When I lived with my ex-partner, or when May comes to stay with me, I will cook a real meal almost every night. I plan carefully and cook on the cheap – $50 per person per week is my target budget, and I am usually successful.**  I accomplish this in part by keeping a house stocked with staples – having them ready-at-hand means that I know what I’ve already got, and don’t have to buy them specifically for a dish. It means that in any new apartment there are few expensive “setting up” shopping trips, but it gets much cheaper after that.*** Also, I cook largely vegetarian or mostly-vegetarian food (otherwise the budget would be completely impossible to work with), and, of course. I try to enjoy myself.

This means a few different things:

  1. Avoid dirtying extra dishes whenever possible.

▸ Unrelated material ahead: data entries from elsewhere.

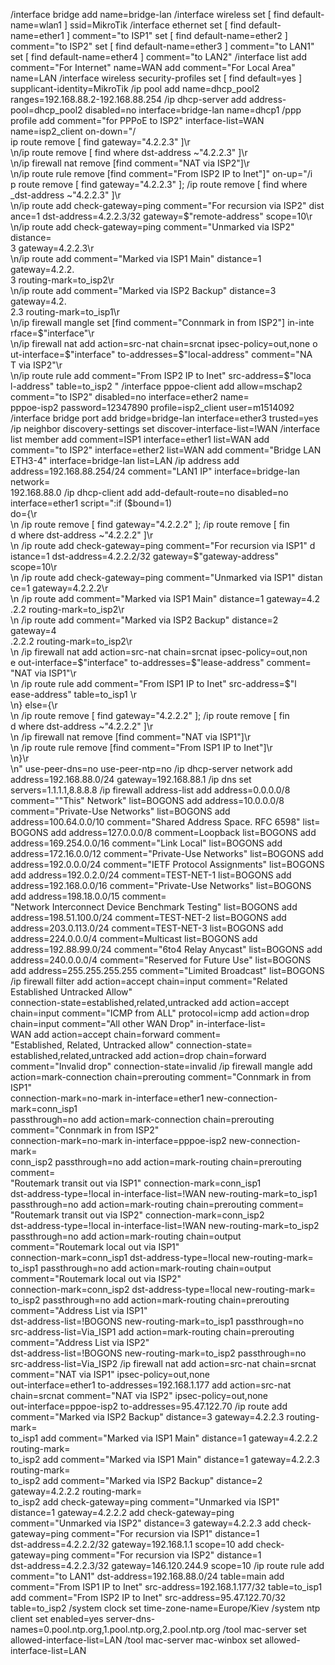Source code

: /interface bridge
add name=bridge-lan
/interface wireless
set [ find default-name=wlan1 ] ssid=MikroTik
/interface ethernet
set [ find default-name=ether1 ] comment="to ISP1"
set [ find default-name=ether2 ] comment="to ISP2"
set [ find default-name=ether3 ] comment="to LAN1"
set [ find default-name=ether4 ] comment="to LAN2"
/interface list
add comment="For Internet" name=WAN
add comment="For Local Area" name=LAN
/interface wireless security-profiles
set [ find default=yes ] supplicant-identity=MikroTik
/ip pool
add name=dhcp_pool2 ranges=192.168.88.2-192.168.88.254
/ip dhcp-server
add address-pool=dhcp_pool2 disabled=no interface=bridge-lan name=dhcp1
/ppp profile
add comment="for PPPoE to ISP2" interface-list=WAN name=isp2_client on-down="/\
    ip route remove [ find gateway=\"4.2.2.3\" ]\r\
    \n/ip route remove [ find where dst-address ~\"4.2.2.3\" ]\r\
    \n/ip firewall nat remove  [find comment=\"NAT via ISP2\"]\r\
    \n/ip route rule remove [find comment=\"From ISP2 IP to Inet\"]" on-up="/i\
    p route remove [ find gateway=\"4.2.2.3\" ]; /ip route remove [ find where\
    \_dst-address ~\"4.2.2.3\" ]\r\
    \n/ip route add check-gateway=ping comment=\"For recursion via ISP2\" dist\
    ance=1 dst-address=4.2.2.3/32 gateway=\$\"remote-address\" scope=10\r\
    \n/ip route add check-gateway=ping comment=\"Unmarked via ISP2\" distance=\
    3 gateway=4.2.2.3\r\
    \n/ip route add comment=\"Marked via ISP1 Main\" distance=1 gateway=4.2.2.\
    3 routing-mark=to_isp2\r\
    \n/ip route add comment=\"Marked via ISP2 Backup\" distance=3 gateway=4.2.\
    2.3 routing-mark=to_isp1\r\
    \n/ip firewall mangle set [find comment=\"Connmark in from ISP2\"] in-inte\
    rface=\$\"interface\"\r\
    \n/ip firewall nat add action=src-nat chain=srcnat ipsec-policy=out,none o\
    ut-interface=\$\"interface\" to-addresses=\$\"local-address\" comment=\"NA\
    T via ISP2\"\r\
    \n/ip route rule add comment=\"From ISP2 IP to Inet\" src-address=\$\"loca\
    l-address\" table=to_isp2 "
/interface pppoe-client
add allow=mschap2 comment="to ISP2" disabled=no interface=ether2 name=\
    pppoe-isp2 password=12347890 profile=isp2_client user=m1514092
/interface bridge port
add bridge=bridge-lan interface=ether3 trusted=yes
/ip neighbor discovery-settings
set discover-interface-list=!WAN
/interface list member
add comment=ISP1 interface=ether1 list=WAN
add comment="to ISP2" interface=ether2 list=WAN
add comment="Bridge LAN ETH3-4" interface=bridge-lan list=LAN
/ip address
add address=192.168.88.254/24 comment="LAN1 IP" interface=bridge-lan network=\
    192.168.88.0
/ip dhcp-client
add add-default-route=no disabled=no interface=ether1 script=":if (\$bound=1) \
    do={\r\
    \n   /ip route remove [ find gateway=\"4.2.2.2\" ]; /ip route remove [ fin\
    d where dst-address ~\"4.2.2.2\" ]\r\
    \n   /ip route add check-gateway=ping comment=\"For recursion via ISP1\" d\
    istance=1 dst-address=4.2.2.2/32 gateway=\$\"gateway-address\" scope=10\r\
    \n   /ip route add check-gateway=ping comment=\"Unmarked via ISP1\" distan\
    ce=1 gateway=4.2.2.2\r\
    \n   /ip route add comment=\"Marked via ISP1 Main\" distance=1 gateway=4.2\
    .2.2 routing-mark=to_isp2\r\
    \n   /ip route add comment=\"Marked via ISP2 Backup\" distance=2 gateway=4\
    .2.2.2 routing-mark=to_isp2\r\
    \n   /ip firewall nat add action=src-nat chain=srcnat ipsec-policy=out,non\
    e out-interface=\$\"interface\" to-addresses=\$\"lease-address\" comment=\
    \"NAT via ISP1\"\r\
    \n   /ip route rule add comment=\"From ISP1 IP to Inet\" src-address=\$\"l\
    ease-address\" table=to_isp1 \r\
    \n} else={\r\
    \n   /ip route remove [ find gateway=\"4.2.2.2\" ]; /ip route remove [ fin\
    d where dst-address ~\"4.2.2.2\" ]\r\
    \n   /ip firewall nat remove  [find comment=\"NAT via ISP1\"]\r\
    \n   /ip route rule remove [find comment=\"From ISP1 IP to Inet\"]\r\
    \n}\r\
    \n" use-peer-dns=no use-peer-ntp=no
/ip dhcp-server network
add address=192.168.88.0/24 gateway=192.168.88.1
/ip dns
set servers=1.1.1.1,8.8.8.8
/ip firewall address-list
add address=0.0.0.0/8 comment="\"This\" Network" list=BOGONS
add address=10.0.0.0/8 comment="Private-Use Networks" list=BOGONS
add address=100.64.0.0/10 comment="Shared Address Space. RFC 6598" list=\
    BOGONS
add address=127.0.0.0/8 comment=Loopback list=BOGONS
add address=169.254.0.0/16 comment="Link Local" list=BOGONS
add address=172.16.0.0/12 comment="Private-Use Networks" list=BOGONS
add address=192.0.0.0/24 comment="IETF Protocol Assignments" list=BOGONS
add address=192.0.2.0/24 comment=TEST-NET-1 list=BOGONS
add address=192.168.0.0/16 comment="Private-Use Networks" list=BOGONS
add address=198.18.0.0/15 comment=\
    "Network Interconnect Device Benchmark Testing" list=BOGONS
add address=198.51.100.0/24 comment=TEST-NET-2 list=BOGONS
add address=203.0.113.0/24 comment=TEST-NET-3 list=BOGONS
add address=224.0.0.0/4 comment=Multicast list=BOGONS
add address=192.88.99.0/24 comment="6to4 Relay Anycast" list=BOGONS
add address=240.0.0.0/4 comment="Reserved for Future Use" list=BOGONS
add address=255.255.255.255 comment="Limited Broadcast" list=BOGONS
/ip firewall filter
add action=accept chain=input comment="Related Established Untracked Allow" \
    connection-state=established,related,untracked
add action=accept chain=input comment="ICMP from ALL" protocol=icmp
add action=drop chain=input comment="All other WAN Drop" in-interface-list=\
    WAN
add action=accept chain=forward comment=\
    "Established, Related, Untracked allow" connection-state=\
    established,related,untracked
add action=drop chain=forward comment="Invalid drop" connection-state=invalid
/ip firewall mangle
add action=mark-connection chain=prerouting comment="Connmark in from ISP1" \
    connection-mark=no-mark in-interface=ether1 new-connection-mark=conn_isp1 \
    passthrough=no
add action=mark-connection chain=prerouting comment="Connmark in from ISP2" \
    connection-mark=no-mark in-interface=pppoe-isp2 new-connection-mark=\
    conn_isp2 passthrough=no
add action=mark-routing chain=prerouting comment=\
    "Routemark transit out via ISP1" connection-mark=conn_isp1 \
    dst-address-type=!local in-interface-list=!WAN new-routing-mark=to_isp1 \
    passthrough=no
add action=mark-routing chain=prerouting comment=\
    "Routemark transit out via ISP2" connection-mark=conn_isp2 \
    dst-address-type=!local in-interface-list=!WAN new-routing-mark=to_isp2 \
    passthrough=no
add action=mark-routing chain=output comment="Routemark local out via ISP1" \
    connection-mark=conn_isp1 dst-address-type=!local new-routing-mark=\
    to_isp1 passthrough=no
add action=mark-routing chain=output comment="Routemark local out via ISP2" \
    connection-mark=conn_isp2 dst-address-type=!local new-routing-mark=\
    to_isp2 passthrough=no
add action=mark-routing chain=prerouting comment="Address List via ISP1" \
    dst-address-list=!BOGONS new-routing-mark=to_isp1 passthrough=no \
    src-address-list=Via_ISP1
add action=mark-routing chain=prerouting comment="Address List via ISP2" \
    dst-address-list=!BOGONS new-routing-mark=to_isp2 passthrough=no \
    src-address-list=Via_ISP2
/ip firewall nat
add action=src-nat chain=srcnat comment="NAT via ISP1" ipsec-policy=out,none \
    out-interface=ether1 to-addresses=192.168.1.177
add action=src-nat chain=srcnat comment="NAT via ISP2" ipsec-policy=out,none \
    out-interface=pppoe-isp2 to-addresses=95.47.122.70
/ip route
add comment="Marked via ISP2 Backup" distance=3 gateway=4.2.2.3 routing-mark=\
    to_isp1
add comment="Marked via ISP1 Main" distance=1 gateway=4.2.2.2 routing-mark=\
    to_isp2
add comment="Marked via ISP1 Main" distance=1 gateway=4.2.2.3 routing-mark=\
    to_isp2
add comment="Marked via ISP2 Backup" distance=2 gateway=4.2.2.2 routing-mark=\
    to_isp2
add check-gateway=ping comment="Unmarked via ISP1" distance=1 gateway=4.2.2.2
add check-gateway=ping comment="Unmarked via ISP2" distance=3 gateway=4.2.2.3
add check-gateway=ping comment="For recursion via ISP1" distance=1 \
    dst-address=4.2.2.2/32 gateway=192.168.1.1 scope=10
add check-gateway=ping comment="For recursion via ISP2" distance=1 \
    dst-address=4.2.2.3/32 gateway=146.120.244.9 scope=10
/ip route rule
add comment="to LAN1" dst-address=192.168.88.0/24 table=main
add comment="From ISP1 IP to Inet" src-address=192.168.1.177/32 table=to_isp1
add comment="From ISP2 IP to Inet" src-address=95.47.122.70/32 table=to_isp2
/system clock
set time-zone-name=Europe/Kiev
/system ntp client
set enabled=yes server-dns-names=0.pool.ntp.org,1.pool.ntp.org,2.pool.ntp.org
/tool mac-server
set allowed-interface-list=LAN
/tool mac-server mac-winbox
set allowed-interface-list=LAN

Since I moved out of my parents house I have never had a dishwasher, nor, I must say, a partner who is truly of the mindset that “The Cook Does Not Clean.” Now, I live on my own, so I do all my own dishes. A meal that takes an hour to cook and leaves another half-hour’s worth of dishes just isn’t worth it.
  2. Avoid unnecessary steps. I subscribe to Cook’s Illustrated Magazine, and as anybody who does so knows, in their scientific quest to make the perfect dish, their recipes tend to double or triple the number of niggling little procedural quirks. In my quest for simplicity, I like to cook their recipes and see how many of the steps I can then remove and still create a delicious meal.
  3. Eat vegetables. I have to admit, I am not a big salad eater. May is, and when he comes to town my salad intake sky-rockets, but when he isn’t around, I find myself much more likely to get my greens if I put them in whatever I’m cooking (which is, being a girl who likes few dirty dishes and a relatively quick meal, often either pasta or stir-fry). My vegetable staples as of right now are escarole, broccoli, and frozen peas.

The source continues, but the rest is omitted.